70 years after landmark ruling, California’s Black schoolchildren still face steep obstacles


Seventy years after Brown v. Board of Education struck down racial segregation of the nation’s public schools, Black students still face unequal opportunity and outcomes in California’s schools, according to new findings previewed this week in Sacramento.

“Whether you’re a parent, a student or an educator, the promise of Brown v. Board has not been reached,” said Amir Whitaker, policy counsel at American Civil Liberties Union Southern California and author of the State of Black Education 2024 California Report Card.

Inside an N Street legislative hearing room Wednesday with the State Capitol as backdrop, Black educators, lawmakers, parents and students outlined those challenges and what is needed to overcome them. A full report is due in the fall, but the May preview pointed to the deep gaps that persist as does frustration and a call for new action to turn the tide.

“We want a 21st century, multiracial learning community, not a social control system. We need a well-funded curriculum that’s reflective of us, said Carl Pinkston, operation director of Sacramento education equity advocates, Black Parallel School Board. “We need Black teachers. We need a whole new way of looking at the educational system.”

“Our kids are at the top of the charts for the highest disparities. We look good in the worst ways possible, not only in Stockton, but in the state of California,” said Karesha Boyd, chair of Stockton Unified School District’s Black Parent Advisory Committee. “When we’re executing the plan for Black education, we need to execute on reinventing what education looks like for us as a community.”

Among the outcomes pulled from state, federal and local education data:

Only 17% of Black students met or exceeded the state’s assessment standards for math in the 2022-2023 school year, compared to nearly half of white students; 30% of Black students met those same standards for English. Six in 10 white students met the standard.

About 78% of Black students graduated high school compared to 90% of white students in 2023, but the percentage who went on to college dropped to 55%, compared to 68% of white students.

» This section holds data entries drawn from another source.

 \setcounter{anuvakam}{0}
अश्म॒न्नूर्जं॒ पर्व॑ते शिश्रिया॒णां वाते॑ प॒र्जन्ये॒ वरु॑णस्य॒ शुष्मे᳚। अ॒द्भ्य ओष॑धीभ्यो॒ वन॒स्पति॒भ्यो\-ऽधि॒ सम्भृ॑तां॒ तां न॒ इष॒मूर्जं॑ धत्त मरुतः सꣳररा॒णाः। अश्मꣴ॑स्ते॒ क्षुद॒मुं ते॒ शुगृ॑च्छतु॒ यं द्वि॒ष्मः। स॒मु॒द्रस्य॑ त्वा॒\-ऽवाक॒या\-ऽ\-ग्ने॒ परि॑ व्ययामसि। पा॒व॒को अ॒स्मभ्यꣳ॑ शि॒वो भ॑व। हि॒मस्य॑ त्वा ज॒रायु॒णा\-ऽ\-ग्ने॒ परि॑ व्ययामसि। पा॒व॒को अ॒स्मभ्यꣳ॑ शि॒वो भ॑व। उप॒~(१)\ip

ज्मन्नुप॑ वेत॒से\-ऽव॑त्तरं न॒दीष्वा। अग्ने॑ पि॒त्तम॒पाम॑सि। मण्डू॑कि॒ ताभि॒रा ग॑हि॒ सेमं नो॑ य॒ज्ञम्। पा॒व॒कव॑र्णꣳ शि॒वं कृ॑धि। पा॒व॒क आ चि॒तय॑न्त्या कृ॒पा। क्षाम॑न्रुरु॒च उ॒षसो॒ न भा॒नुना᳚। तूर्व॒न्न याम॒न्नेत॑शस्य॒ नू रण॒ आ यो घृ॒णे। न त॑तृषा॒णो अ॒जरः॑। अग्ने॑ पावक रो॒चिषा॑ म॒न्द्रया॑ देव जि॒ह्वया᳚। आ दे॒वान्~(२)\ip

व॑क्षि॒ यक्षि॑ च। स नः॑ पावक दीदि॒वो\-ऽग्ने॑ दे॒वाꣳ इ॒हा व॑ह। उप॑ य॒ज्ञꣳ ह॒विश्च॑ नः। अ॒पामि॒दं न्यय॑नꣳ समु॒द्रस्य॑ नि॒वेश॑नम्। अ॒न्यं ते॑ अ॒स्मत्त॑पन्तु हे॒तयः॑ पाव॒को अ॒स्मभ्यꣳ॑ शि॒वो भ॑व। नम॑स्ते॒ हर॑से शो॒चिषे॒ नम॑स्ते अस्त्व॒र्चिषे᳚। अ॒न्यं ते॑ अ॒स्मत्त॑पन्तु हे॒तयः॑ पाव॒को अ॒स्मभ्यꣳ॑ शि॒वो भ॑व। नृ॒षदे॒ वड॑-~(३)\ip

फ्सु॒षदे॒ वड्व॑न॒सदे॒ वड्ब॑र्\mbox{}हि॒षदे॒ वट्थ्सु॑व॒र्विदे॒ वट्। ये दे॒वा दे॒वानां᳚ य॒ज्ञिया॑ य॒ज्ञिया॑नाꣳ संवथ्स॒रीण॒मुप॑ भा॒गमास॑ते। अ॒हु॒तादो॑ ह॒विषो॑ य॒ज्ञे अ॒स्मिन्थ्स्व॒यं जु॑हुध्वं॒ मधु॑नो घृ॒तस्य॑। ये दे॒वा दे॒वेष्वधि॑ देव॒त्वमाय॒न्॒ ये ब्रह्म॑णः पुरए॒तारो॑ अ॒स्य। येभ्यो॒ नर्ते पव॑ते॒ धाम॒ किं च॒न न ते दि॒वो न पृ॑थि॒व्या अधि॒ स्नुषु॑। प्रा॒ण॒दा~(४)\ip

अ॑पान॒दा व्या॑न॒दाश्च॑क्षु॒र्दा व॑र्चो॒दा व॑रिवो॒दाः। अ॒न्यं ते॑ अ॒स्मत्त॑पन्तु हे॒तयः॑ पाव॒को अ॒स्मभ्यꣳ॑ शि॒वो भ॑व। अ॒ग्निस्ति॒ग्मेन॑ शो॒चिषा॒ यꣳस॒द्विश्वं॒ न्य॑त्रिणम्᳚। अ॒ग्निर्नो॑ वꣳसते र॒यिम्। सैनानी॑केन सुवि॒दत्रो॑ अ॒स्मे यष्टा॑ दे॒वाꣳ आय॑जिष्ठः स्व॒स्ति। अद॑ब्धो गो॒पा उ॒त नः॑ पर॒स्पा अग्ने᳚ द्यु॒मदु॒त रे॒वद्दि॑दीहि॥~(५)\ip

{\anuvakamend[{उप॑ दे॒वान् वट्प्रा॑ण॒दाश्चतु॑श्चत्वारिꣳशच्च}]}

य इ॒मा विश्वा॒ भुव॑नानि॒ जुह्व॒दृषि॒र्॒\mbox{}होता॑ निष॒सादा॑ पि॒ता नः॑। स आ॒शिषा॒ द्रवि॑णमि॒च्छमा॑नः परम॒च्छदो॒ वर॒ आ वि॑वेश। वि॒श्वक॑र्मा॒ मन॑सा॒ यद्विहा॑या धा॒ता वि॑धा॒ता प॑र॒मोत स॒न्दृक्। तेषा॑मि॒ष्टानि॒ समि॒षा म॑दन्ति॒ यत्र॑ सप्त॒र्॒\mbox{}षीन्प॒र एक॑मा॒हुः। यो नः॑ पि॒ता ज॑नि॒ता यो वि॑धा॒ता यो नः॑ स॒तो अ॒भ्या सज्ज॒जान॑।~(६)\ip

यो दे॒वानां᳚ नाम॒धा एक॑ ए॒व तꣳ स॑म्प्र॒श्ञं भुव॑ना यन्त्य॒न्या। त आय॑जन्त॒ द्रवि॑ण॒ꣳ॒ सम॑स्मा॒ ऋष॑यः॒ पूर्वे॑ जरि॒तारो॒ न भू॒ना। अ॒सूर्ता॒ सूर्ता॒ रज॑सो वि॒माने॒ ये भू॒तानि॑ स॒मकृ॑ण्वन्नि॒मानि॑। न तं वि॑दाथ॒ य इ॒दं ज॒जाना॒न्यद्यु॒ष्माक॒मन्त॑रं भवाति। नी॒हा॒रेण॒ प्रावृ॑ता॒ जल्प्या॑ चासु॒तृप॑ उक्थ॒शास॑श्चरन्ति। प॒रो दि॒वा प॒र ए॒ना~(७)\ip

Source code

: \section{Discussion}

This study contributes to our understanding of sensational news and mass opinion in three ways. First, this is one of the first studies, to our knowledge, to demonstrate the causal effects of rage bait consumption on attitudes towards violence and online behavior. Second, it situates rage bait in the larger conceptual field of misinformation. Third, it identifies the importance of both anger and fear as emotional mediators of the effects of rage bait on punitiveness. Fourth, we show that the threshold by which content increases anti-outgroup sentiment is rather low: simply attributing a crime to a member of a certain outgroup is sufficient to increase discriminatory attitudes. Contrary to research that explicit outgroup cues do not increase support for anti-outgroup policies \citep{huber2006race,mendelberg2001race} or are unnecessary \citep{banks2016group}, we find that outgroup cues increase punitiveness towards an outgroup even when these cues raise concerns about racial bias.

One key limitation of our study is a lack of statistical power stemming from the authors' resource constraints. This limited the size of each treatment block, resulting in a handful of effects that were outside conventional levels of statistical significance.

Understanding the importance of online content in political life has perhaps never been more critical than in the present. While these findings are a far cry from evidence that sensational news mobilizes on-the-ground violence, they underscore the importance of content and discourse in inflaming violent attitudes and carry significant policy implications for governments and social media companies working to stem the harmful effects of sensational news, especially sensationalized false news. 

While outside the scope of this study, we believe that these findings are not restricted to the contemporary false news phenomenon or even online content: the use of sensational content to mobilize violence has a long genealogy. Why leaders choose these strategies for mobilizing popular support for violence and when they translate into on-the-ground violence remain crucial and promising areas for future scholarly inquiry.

Fewer than 4% of California’s teachers are Black, though Black students make up more than 5% of the state’s K-12 enrollment.

Roughly 37% of Black students in California were chronically absent — absent 10% or more instructional days — in the 2022-2023 school year compared to 20% of white students.

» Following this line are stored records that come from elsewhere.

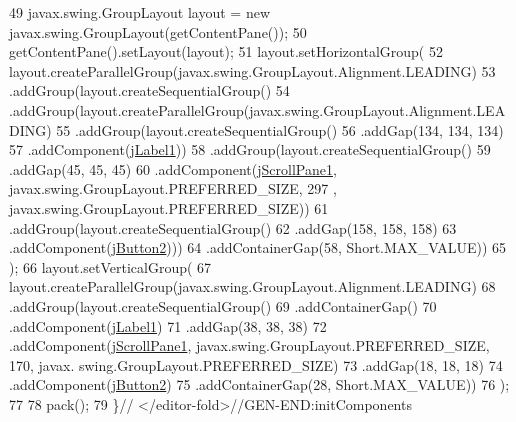 \begin{DoxyCode}
49         javax.swing.GroupLayout layout = \textcolor{keyword}{new} javax.swing.GroupLayout(getContentPane());
50         getContentPane().setLayout(layout);
51         layout.setHorizontalGroup(
52             layout.createParallelGroup(javax.swing.GroupLayout.Alignment.LEADING)
53             .addGroup(layout.createSequentialGroup()
54                 .addGroup(layout.createParallelGroup(javax.swing.GroupLayout.Alignment.LEADING)
55                     .addGroup(layout.createSequentialGroup()
56                         .addGap(134, 134, 134)
57                         .addComponent(\mbox{\hyperlink{classinterfacessoguar_1_1consultarvisitas_a3f7c47a95b552b6f38101034ebbc937c}{jLabel1}}))
58                     .addGroup(layout.createSequentialGroup()
59                         .addGap(45, 45, 45)
60                         .addComponent(\mbox{\hyperlink{classinterfacessoguar_1_1consultarvisitas_a123ca0ae66add36e7be0e216c23da5c1}{jScrollPane1}}, javax.swing.GroupLayout.PREFERRED\_SIZE, 297
      , javax.swing.GroupLayout.PREFERRED\_SIZE))
61                     .addGroup(layout.createSequentialGroup()
62                         .addGap(158, 158, 158)
63                         .addComponent(\mbox{\hyperlink{classinterfacessoguar_1_1consultarvisitas_a09ee7f5abf5bf05970c4c33ee61dd1d0}{jButton2}})))
64                 .addContainerGap(58, Short.MAX\_VALUE))
65         );
66         layout.setVerticalGroup(
67             layout.createParallelGroup(javax.swing.GroupLayout.Alignment.LEADING)
68             .addGroup(layout.createSequentialGroup()
69                 .addContainerGap()
70                 .addComponent(\mbox{\hyperlink{classinterfacessoguar_1_1consultarvisitas_a3f7c47a95b552b6f38101034ebbc937c}{jLabel1}})
71                 .addGap(38, 38, 38)
72                 .addComponent(\mbox{\hyperlink{classinterfacessoguar_1_1consultarvisitas_a123ca0ae66add36e7be0e216c23da5c1}{jScrollPane1}}, javax.swing.GroupLayout.PREFERRED\_SIZE, 170, javax.
      swing.GroupLayout.PREFERRED\_SIZE)
73                 .addGap(18, 18, 18)
74                 .addComponent(\mbox{\hyperlink{classinterfacessoguar_1_1consultarvisitas_a09ee7f5abf5bf05970c4c33ee61dd1d0}{jButton2}})
75                 .addContainerGap(28, Short.MAX\_VALUE))
76         );
77 
78         pack();
79     \}\textcolor{comment}{// </editor-fold>//GEN-END:initComponents}
\end{DoxyCode}
\mbox{\label{classinterfacessoguar_1_1consultarvisitas_af12086ef01e9970a7f7b6c94a81e843b}} 
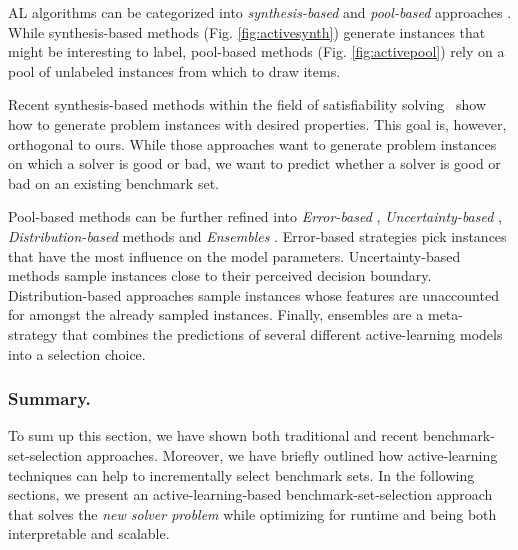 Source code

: \documentclass[runningheads]{llncs}
\begin{document}

AL algorithms can be categorized into \textit{synthesis-bas\-ed} \cite{0001AEMN22,GarzonMG22,2019gaal} and \textit{pool-bas\-ed} approaches \cite{GolbandiKL11,distribAL,HarpaleY08,KapoorGUD07,KorenBV09,KornerW06,MelvilleM04,SinhaED19,TongK01}.
While synthesis-based methods (Fig. \ref{fig:activesynth}) generate instances that might be interesting to label, pool-based methods (Fig. \ref{fig:activepool}) rely on a pool of unlabeled instances from which to draw items.

Recent synthesis-based methods within the field of satisfiability solving~\cite{0001AEMN22,GarzonMG22} show how to generate problem instances with desired properties.
This goal is, however, orthogonal to ours.
While those approaches want to generate problem instances on which a solver is good or bad, we want to predict whether a solver is good or bad on an existing benchmark set.

Pool-based methods can be further refined into \textit{Error-based} \cite{GolbandiKL11,KorenBV09}, \textit{Un\-cer\-tain\-ty-based} \cite{HarpaleY08,KapoorGUD07,TongK01}, \textit{Distribution-based} methods \cite{distribAL,SinhaED19} and \textit{Ensembles} \cite{KornerW06,MelvilleM04}.
Error-based strategies pick instances that have the most influence on the model parameters.
Uncertainty-based methods sample instances close to their perceived decision boundary.
Distribution-based approaches sample instances whose features are unaccounted for amongst the already sampled instances.
Finally, ensembles are a meta-strategy that combines the predictions of several different active-learning models into a selection choice.

\subsubsection{Summary.}
To sum up this section, we have shown both traditional and recent benchmark-set-selection approaches. Moreover, we have briefly outlined how active-learning techniques can help to incrementally select benchmark sets. In the following sections, we present an active-learning-based benchmark-set-selection approach that solves the \textit{new solver problem} while optimizing for runtime and being both interpretable and scalable.
\end{document}
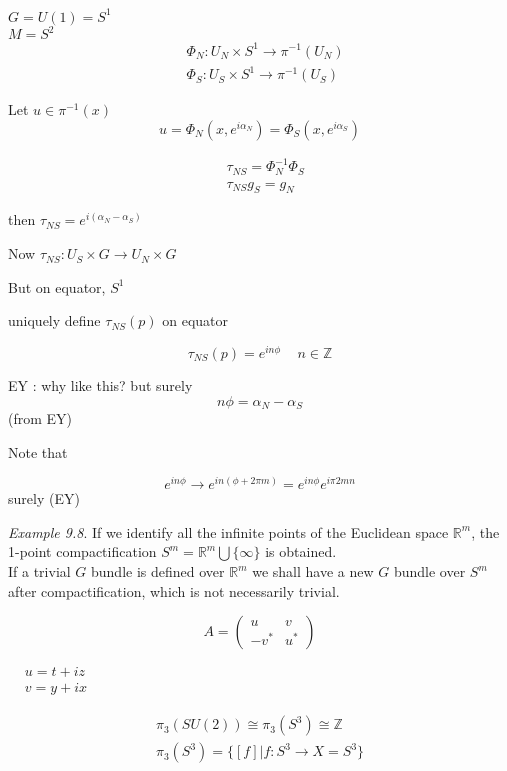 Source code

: \documentclass[twoside]{amsart}
\begin{document}
$G = U(1) = S^1$ \\
$M=S^2$ \\

\[
\begin{aligned}
  & \Phi_N : U_N \times S^1 \to \pi^{-1}{ (U_N) } \\ 
  & \Phi_S : U_S \times S^1 \to \pi^{-1}{ (U_S) } 
\end{aligned}
\]

Let $u\in \pi^{-1}{ (x)}$ 
\[
u = \Phi_N(x,e^{i \alpha_N} ) = \Phi_S( x, e^{ i \alpha_S } )
\]

\[
\begin{aligned}
  & \tau_{NS} = \Phi_N^{-1} \Phi_S \\ 
  & \tau_{NS}g_S = g_N
\end{aligned}
\]

then $\tau_{NS} = e^{ i (\alpha_N - \alpha_S)}$

Now $\tau_{NS}: U_S \times G \to U_N \times G$  

But on equator, $S^1$

uniquely define $\tau_{NS}(p)$ on equator 

\[
\tau_{NS}(p) = e^{i n \phi } \quad \, n \in \mathbb{Z}
\]

EY : why like this? but surely
\[
n\phi = \alpha_N - \alpha_S 
\]
(from EY)

Note that 

\[
e^{in\phi}  \to e^{ i n (\phi + 2 \pi m ) } = e^{in \phi } e^{i \pi 2mn }
\]
surely (EY)


\emph{Example 9.8}. If we identify all the infinite points of the Euclidean space $\mathbb{R}^m$, the 1-point compactification $S^m = \mathbb{R}^m \bigcup \lbrace \infty \rbrace$ is obtained.  \\
If a trivial $G$ bundle is defined over $\mathbb{R}^m$ we shall have a new $G$ bundle over $S^m$ after compactification, which is not necessarily trivial.  


\[
A = \left( \begin{matrix} u & v \\ 
  -v^* & u^* \end{matrix} \right)
\]

$\begin{aligned}
  & u = t+iz \\
  & v = y + ix \end{aligned}$

\[
\begin{gathered}
  \pi_3(SU(2)) \cong \pi_3(S^3) \cong \mathbb{Z} \\ 
  \pi_3(S^3) = \lbrace [f] | f: S^3 \to X = S^3 \rbrace
\end{gathered}
\]
\end{document}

Representation in the classroom

For Kalani Griffith, a sophomore at River City High School in West Sacramento and a youth senator of the statewide organization Black Students of California United, stemming the exodus starts with increasing the numbers of Black teachers in a state where just 3.8% of all teachers are Black. Griffith also suggested opening more community schools where students have greater access to educational, mental health and other resources.

“Us Black students, we need to see more teachers who look like us, to go to for support,” Griffith said. “There’s not a lot of adults who look like us in school who can help us succeed.”

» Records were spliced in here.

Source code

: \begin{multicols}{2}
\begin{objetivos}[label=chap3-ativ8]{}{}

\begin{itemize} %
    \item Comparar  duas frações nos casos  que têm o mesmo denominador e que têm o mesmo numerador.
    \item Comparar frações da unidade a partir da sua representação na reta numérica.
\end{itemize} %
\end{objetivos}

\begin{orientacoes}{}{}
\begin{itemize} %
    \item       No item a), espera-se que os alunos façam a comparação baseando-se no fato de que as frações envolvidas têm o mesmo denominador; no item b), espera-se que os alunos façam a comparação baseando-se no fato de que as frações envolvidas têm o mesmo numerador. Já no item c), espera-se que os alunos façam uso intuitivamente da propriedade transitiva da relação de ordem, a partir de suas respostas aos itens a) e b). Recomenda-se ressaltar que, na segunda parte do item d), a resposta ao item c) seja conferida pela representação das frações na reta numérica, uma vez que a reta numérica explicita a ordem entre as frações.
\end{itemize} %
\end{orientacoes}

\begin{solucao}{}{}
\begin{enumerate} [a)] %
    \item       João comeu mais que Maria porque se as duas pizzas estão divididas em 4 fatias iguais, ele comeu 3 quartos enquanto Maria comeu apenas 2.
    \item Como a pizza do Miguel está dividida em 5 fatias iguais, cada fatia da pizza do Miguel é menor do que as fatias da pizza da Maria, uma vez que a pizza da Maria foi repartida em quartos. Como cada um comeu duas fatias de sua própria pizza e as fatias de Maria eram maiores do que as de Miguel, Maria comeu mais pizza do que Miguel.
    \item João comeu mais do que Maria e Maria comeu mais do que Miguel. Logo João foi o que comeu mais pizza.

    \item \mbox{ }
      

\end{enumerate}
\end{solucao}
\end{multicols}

For the past seven years, Whitaker’s work has focused on the disparities Black students and families face in California and nationwide, connecting historical injustices to current inequalities. It dovetails with the work of lawmakers on the California Legislative Black Caucus now pushing historic reparations legislation for Black Californians at the State Capitol.

“We need to get past that misnomer, that misinformation, that we don’t value education. That’s the farthest thing from the truth, said state Sen. Steven Bradford, D-Gardena, and California Legislative Black Caucus vice chair. “For over 250 years, we were tortured, sometimes even killed, for trying to learn how to read and write.

“If we know the truth about this country and about African-Americans, we’ve always valued education, but it’s always been a struggle to get that education,” Bradford continued. “We’ve had to go through more obstacles than anyone else just to get educated.”

The two years of work by a specially convened Reparations Task Force set the stage for legislation now before lawmakers. Investing in the state’s Black students was a key plank. Task force members called on lawmakers “to ensure that African-Americans students across California have every educational resource, support and intervention needed to end the persistent racial disparities and permanently close the opportunity gap.”

“You have a right to your education,” said Assemblymember Mia Bonta, D-Oakland, a member of the California Legislative Black Caucus and the Assembly’s Education Committee. “We, as a Black community, have a right to ensure that we have the ability to be educated, to thrive, to not have to suffer the outcomes that show the disparities in experiences every single day.”